## Requirement
Count how many lines in the data hold "melisplatform". Only the number.

## Data for review

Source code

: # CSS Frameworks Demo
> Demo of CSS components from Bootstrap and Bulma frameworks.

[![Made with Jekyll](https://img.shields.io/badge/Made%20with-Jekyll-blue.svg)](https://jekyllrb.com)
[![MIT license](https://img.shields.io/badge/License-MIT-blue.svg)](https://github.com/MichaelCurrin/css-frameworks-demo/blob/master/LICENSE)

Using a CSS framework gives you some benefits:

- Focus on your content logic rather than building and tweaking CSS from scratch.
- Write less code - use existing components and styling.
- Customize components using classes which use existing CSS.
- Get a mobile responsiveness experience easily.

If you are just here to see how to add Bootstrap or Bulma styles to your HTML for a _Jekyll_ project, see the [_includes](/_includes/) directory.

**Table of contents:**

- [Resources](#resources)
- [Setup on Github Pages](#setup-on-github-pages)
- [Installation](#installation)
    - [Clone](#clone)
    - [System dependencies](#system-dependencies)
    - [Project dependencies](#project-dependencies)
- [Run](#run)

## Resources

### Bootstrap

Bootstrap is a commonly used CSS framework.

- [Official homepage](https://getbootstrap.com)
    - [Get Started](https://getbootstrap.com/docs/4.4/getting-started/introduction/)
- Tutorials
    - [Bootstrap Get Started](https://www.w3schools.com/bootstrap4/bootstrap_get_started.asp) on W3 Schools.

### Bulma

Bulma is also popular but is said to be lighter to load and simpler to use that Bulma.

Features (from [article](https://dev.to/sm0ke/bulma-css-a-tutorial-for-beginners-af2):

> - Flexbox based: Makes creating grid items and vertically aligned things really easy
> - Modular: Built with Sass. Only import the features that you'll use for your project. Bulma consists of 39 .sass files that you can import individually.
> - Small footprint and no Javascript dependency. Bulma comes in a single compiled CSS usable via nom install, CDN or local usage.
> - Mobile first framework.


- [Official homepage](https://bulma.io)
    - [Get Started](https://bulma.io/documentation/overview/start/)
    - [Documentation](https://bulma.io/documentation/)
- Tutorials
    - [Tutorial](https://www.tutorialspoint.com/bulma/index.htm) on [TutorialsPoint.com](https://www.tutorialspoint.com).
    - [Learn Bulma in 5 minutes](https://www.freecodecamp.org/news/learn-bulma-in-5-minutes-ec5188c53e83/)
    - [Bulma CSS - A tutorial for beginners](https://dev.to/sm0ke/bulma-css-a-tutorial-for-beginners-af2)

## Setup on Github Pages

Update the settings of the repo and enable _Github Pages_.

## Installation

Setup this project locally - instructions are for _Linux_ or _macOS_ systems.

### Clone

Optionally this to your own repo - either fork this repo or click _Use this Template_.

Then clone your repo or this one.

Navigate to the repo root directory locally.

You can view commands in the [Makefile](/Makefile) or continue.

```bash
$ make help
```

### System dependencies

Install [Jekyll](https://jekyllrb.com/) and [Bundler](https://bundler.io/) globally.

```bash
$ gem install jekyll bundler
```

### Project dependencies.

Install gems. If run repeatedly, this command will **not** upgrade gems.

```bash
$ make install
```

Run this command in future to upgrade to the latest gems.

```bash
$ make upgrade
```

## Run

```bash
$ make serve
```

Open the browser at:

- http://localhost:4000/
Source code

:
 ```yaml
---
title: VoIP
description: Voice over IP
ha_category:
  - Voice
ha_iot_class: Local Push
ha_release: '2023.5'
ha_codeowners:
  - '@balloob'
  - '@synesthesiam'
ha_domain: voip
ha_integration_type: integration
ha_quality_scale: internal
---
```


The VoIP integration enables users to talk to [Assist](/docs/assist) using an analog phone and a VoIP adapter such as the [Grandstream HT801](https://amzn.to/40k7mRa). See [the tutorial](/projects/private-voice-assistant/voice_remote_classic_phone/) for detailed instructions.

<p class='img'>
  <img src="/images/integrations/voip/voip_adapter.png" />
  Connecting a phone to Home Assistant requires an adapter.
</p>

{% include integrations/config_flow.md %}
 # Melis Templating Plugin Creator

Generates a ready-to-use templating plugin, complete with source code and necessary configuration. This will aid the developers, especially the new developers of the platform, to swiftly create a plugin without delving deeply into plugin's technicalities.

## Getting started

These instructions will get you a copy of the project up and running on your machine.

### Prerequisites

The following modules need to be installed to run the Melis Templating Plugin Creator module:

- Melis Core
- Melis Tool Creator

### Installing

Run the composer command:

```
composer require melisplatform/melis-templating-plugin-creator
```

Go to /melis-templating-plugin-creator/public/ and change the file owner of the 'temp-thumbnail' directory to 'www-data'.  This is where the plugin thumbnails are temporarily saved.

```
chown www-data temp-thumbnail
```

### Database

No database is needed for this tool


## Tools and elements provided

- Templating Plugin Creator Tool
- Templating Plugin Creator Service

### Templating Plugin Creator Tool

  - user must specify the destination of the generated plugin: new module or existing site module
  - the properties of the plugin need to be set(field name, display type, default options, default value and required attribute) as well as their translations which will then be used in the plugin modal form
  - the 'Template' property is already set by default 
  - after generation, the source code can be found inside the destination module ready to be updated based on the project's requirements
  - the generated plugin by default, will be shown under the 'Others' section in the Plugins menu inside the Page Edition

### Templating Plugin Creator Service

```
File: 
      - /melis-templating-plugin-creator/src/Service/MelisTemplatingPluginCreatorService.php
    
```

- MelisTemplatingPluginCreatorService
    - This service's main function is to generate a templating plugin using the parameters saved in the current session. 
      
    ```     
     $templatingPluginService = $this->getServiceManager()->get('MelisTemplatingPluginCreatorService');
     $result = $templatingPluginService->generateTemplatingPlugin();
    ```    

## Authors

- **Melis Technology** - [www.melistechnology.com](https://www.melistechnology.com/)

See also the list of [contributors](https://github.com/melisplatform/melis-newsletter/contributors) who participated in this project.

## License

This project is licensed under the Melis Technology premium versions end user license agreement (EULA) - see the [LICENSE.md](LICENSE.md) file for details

## Exercise response
2